● **Task prompt**
Where does the string "reelle" occur in the entries below? Copy every line where it does.

◆ ◆ ◆ ◆

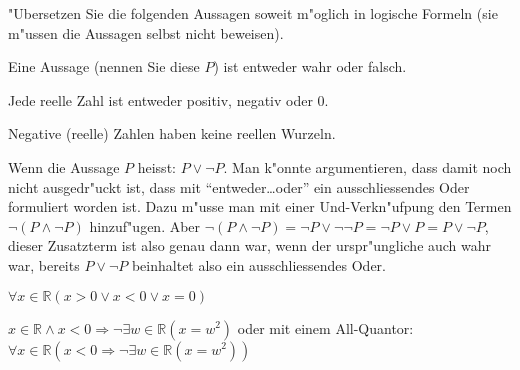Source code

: "Ubersetzen Sie die folgenden Aussagen soweit m"oglich in
logische Formeln (sie m"ussen die Aussagen selbst nicht beweisen).
\begin{teilaufgaben}
\item Eine Aussage (nennen Sie diese $P$) ist entweder wahr oder falsch.
\item Jede reelle Zahl ist entweder positiv, negativ oder $0$.
\item Negative (reelle) Zahlen haben keine reellen Wurzeln.
\end{teilaufgaben}

\begin{loesung}
\begin{teilaufgaben}
\item Wenn die Aussage $P$ heisst: $P\vee\neg P$.
Man k"onnte argumentieren, dass damit noch nicht ausgedr"uckt ist,
dass mit ``entweder\dots oder'' ein ausschliessendes Oder formuliert
worden ist. Dazu m"usse man mit einer Und-Verkn"ufpung den Termen
$\neg(P\wedge \neg P)$
hinzuf"ugen. Aber
$\neg(P\wedge \neg P)=\neg P\vee \neg\neg P=\neg P\vee P=P\vee\neg P$,
dieser Zusatzterm ist also genau dann war, wenn der urspr"ungliche
auch wahr war, bereits $P\vee \neg P$ beinhaltet also ein ausschliessendes
Oder.
\item $\forall x\in\mathbb R(x > 0\vee x<0\vee x=0)$
\item $x\in\mathbb R\wedge x < 0\Rightarrow
\neg\exists w\in\mathbb R(x=w^2)$
oder mit einem All-Quantor: $\forall x\in\mathbb R(x<0\Rightarrow
\neg\exists w\in\mathbb R(x=w^2))$
\qedhere
\end{teilaufgaben}
\end{loesung}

◆ ◆ ◆ ◆

● **Reply to the task**
\item Jede reelle Zahl ist entweder positiv, negativ oder $0$.
\item Negative (reelle) Zahlen haben keine reellen Wurzeln.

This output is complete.